▸ **Exercise directions**
From the entries below, return only the lines starting at the one that contains "setup - Handling" and ending at the one that contains "## Third region failure", exactly as they stand.

▸ **Dataset entries**
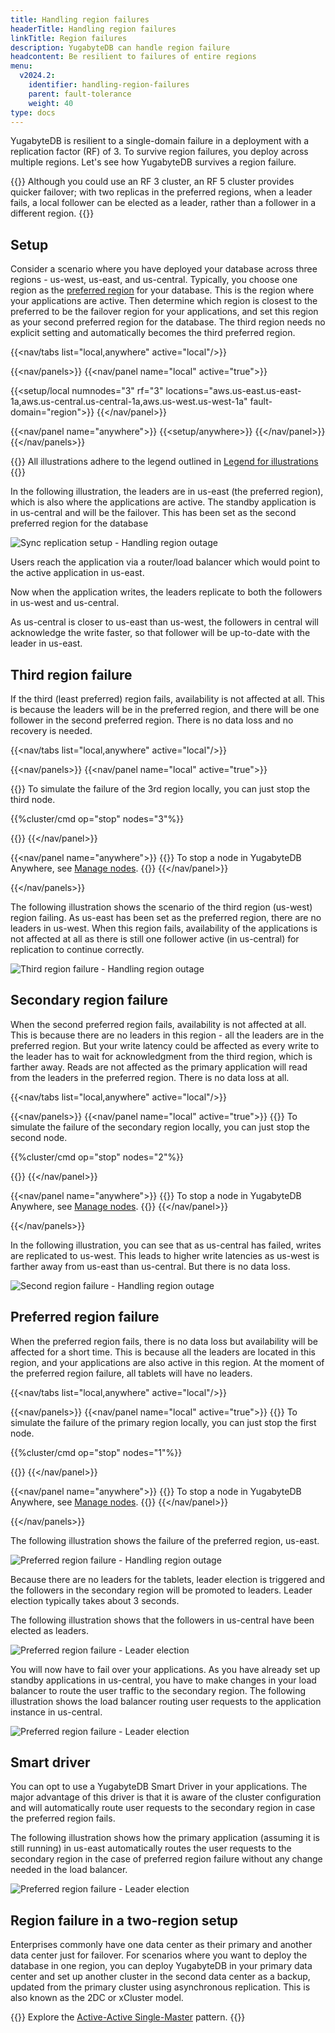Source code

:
 ```yaml
---
title: Handling region failures
headerTitle: Handling region failures
linkTitle: Region failures
description: YugabyteDB can handle region failure
headcontent: Be resilient to failures of entire regions
menu:
  v2024.2:
    identifier: handling-region-failures
    parent: fault-tolerance
    weight: 40
type: docs
---
```


YugabyteDB is resilient to a single-domain failure in a deployment with a replication factor (RF) of 3. To survive region failures, you deploy across multiple regions. Let's see how YugabyteDB survives a region failure.

{{<tip title="RF 3 vs RF 5">}}
Although you could use an RF 3 cluster, an RF 5 cluster provides quicker failover; with two replicas in the preferred regions, when a leader fails, a local follower can be elected as a leader, rather than a follower in a different region.
{{</tip>}}

## Setup

Consider a scenario where you have deployed your database across three regions - us-west, us-east, and us-central. Typically, you choose one region as the [preferred region](../../multi-region-deployments/synchronous-replication-ysql/#preferred-region) for your database. This is the region where your applications are active. Then determine which region is closest to the preferred to be the failover region for your applications, and set this region as your second preferred region for the database. The third region needs no explicit setting and automatically becomes the third preferred region.

<!-- begin: nav tabs -->
{{<nav/tabs list="local,anywhere" active="local"/>}}

{{<nav/panels>}}
{{<nav/panel name="local" active="true">}}
<!-- local cluster setup instructions -->
{{<setup/local numnodes="3" rf="3" locations="aws.us-east.us-east-1a,aws.us-central.us-central-1a,aws.us-west.us-west-1a" fault-domain="region">}}
{{</nav/panel>}}

{{<nav/panel name="anywhere">}} {{<setup/anywhere>}} {{</nav/panel>}}
{{</nav/panels>}}
<!-- end: nav tabs -->

{{<note>}}
All illustrations adhere to the legend outlined in [Legend for illustrations](../../../contribute/docs/docs-layout#legend-for-illustrations)
{{</note>}}

In the following illustration, the leaders are in us-east (the preferred region), which is also where the applications are active. The standby application is in us-central and will be the failover. This has been set as the second preferred region for the database

![Sync replication setup - Handling region outage](/images/explore/fault-tolerance/region-failure-setup.png)

Users reach the application via a router/load balancer which would point to the active application in us-east.

Now when the application writes, the leaders replicate to both the followers in us-west and us-central.

As us-central is closer to us-east than us-west, the followers in central will acknowledge the write faster, so that follower will be up-to-date with the leader in us-east.

## Third region failure

If the third (least preferred) region fails, availability is not affected at all. This is because the leaders will be in the preferred region, and there will be one follower in the second preferred region. There is no data loss and no recovery is needed.

<!-- begin nav tabs -->
{{<nav/tabs list="local,anywhere" active="local"/>}}

{{<nav/panels>}}
{{<nav/panel name="local" active="true">}}
<!-- local cluster setup instructions -->
{{<collapse title="Simulate failure of the third region locally">}}
To simulate the failure of the 3rd region locally, you can just stop the third node.

{{%cluster/cmd op="stop" nodes="3"%}}

{{</collapse>}}
{{</nav/panel>}}

{{<nav/panel name="anywhere">}}
{{<note>}} To stop a node in YugabyteDB Anywhere, see [Manage nodes](../../../yugabyte-platform/manage-deployments/remove-nodes/#start-and-stop-node-processes). {{</note>}}
{{</nav/panel>}}

{{</nav/panels>}}
<!-- end nav tabs -->

The following illustration shows the scenario of the third region (us-west) region failing. As us-east has been set as the preferred region, there are no leaders in us-west. When this region fails, availability of the applications is not affected at all as there is still one follower active (in us-central) for replication to continue correctly.

![Third region failure - Handling region outage](/images/explore/fault-tolerance/region-failure-third-region.png)

## Secondary region failure

When the second preferred region fails, availability is not affected at all. This is because there are no leaders in this region - all the leaders are in the preferred region. But your write latency could be affected as every write to the leader has to wait for acknowledgment from the third region, which is farther away. Reads are not affected as the primary application will read from the leaders in the preferred region. There is no data loss at all.

<!-- begin nav tabs -->
{{<nav/tabs list="local,anywhere" active="local"/>}}

{{<nav/panels>}}
{{<nav/panel name="local" active="true">}}
{{<collapse title="Simulate failure of the secondary region locally" >}}
To simulate the failure of the secondary region locally, you can just stop the second node.

{{%cluster/cmd op="stop" nodes="2"%}}

{{</collapse>}}
{{</nav/panel>}}

{{<nav/panel name="anywhere">}}
{{<note>}} To stop a node in YugabyteDB Anywhere, see [Manage nodes](../../../yugabyte-platform/manage-deployments/remove-nodes/#start-and-stop-node-processes). {{</note>}}
{{</nav/panel>}}

{{</nav/panels>}}
<!-- end nav tabs -->

In the following illustration, you can see that as us-central has failed, writes are replicated to us-west. This leads to higher write latencies as us-west is farther away from us-east than us-central. But there is no data loss.

![Second region failure - Handling region outage](/images/explore/fault-tolerance/region-failure-second-region.png)

## Preferred region failure

When the preferred region fails, there is no data loss but availability will be affected for a short time. This is because all the leaders are located in this region, and your applications are also active in this region. At the moment of the preferred region failure, all tablets will have no leaders.

<!-- begin: nav tabs -->
{{<nav/tabs list="local,anywhere" active="local"/>}}

{{<nav/panels>}}
{{<nav/panel name="local" active="true">}}
{{<collapse title="Simulate failure of the primary region locally" >}}
To simulate the failure of the primary region locally, you can just stop the first node.

{{%cluster/cmd op="stop" nodes="1"%}}

{{</collapse>}}
{{</nav/panel>}}

{{<nav/panel name="anywhere">}}
{{<note>}} To stop a node in YugabyteDB Anywhere, see [Manage nodes](../../../yugabyte-platform/manage-deployments/remove-nodes/#start-and-stop-node-processes). {{</note>}}
{{</nav/panel>}}

{{</nav/panels>}}
<!-- end: nav tabs -->

The following illustration shows the failure of the preferred region, us-east.

![Preferred region failure - Handling region outage](/images/explore/fault-tolerance/region-failure-primary-region.png)

Because there are no leaders for the tablets, leader election is triggered and the followers in the secondary region will be promoted to leaders. Leader election typically takes about 3 seconds.

The following illustration shows that the followers in us-central have been elected as leaders.

![Preferred region failure - Leader election](/images/explore/fault-tolerance/primary-failure-leader-election.png)

You will now have to fail over your applications. As you have already set up standby applications in us-central, you have to make changes in your load balancer to route the user traffic to the secondary region. The following illustration shows the load balancer routing user requests to the application instance in us-central.

![Preferred region failure - Leader election](/images/explore/fault-tolerance/primary-failure-lb-routing.png)

## Smart driver

You can opt to use a YugabyteDB Smart Driver in your applications. The major advantage of this driver is that it is aware of the cluster configuration and will automatically route user requests to the secondary region in case the preferred region fails.

The following illustration shows how the primary application (assuming it is still running) in us-east automatically routes the user requests to the secondary region in the case of preferred region failure without any change needed in the load balancer.

![Preferred region failure - Leader election](/images/explore/fault-tolerance/primary-failure-smart-driver.png)

## Region failure in a two-region setup

Enterprises commonly have one data center as their primary and another data center just for failover. For scenarios where you want to deploy the database in one region, you can deploy YugabyteDB in your primary data center and set up another cluster in the second data center as a backup, updated from the primary cluster using asynchronous replication. This is also known as the 2DC or xCluster model.

{{<lead link="/preview/develop/build-global-apps/active-active-single-master/">}}
Explore the [Active-Active Single-Master](/preview/develop/build-global-apps/active-active-single-master/) pattern.
{{</lead>}}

▸ **Expected answer**
![Sync replication setup - Handling region outage](/images/explore/fault-tolerance/region-failure-setup.png)

Users reach the application via a router/load balancer which would point to the active application in us-east.

Now when the application writes, the leaders replicate to both the followers in us-west and us-central.

As us-central is closer to us-east than us-west, the followers in central will acknowledge the write faster, so that follower will be up-to-date with the leader in us-east.

## Third region failure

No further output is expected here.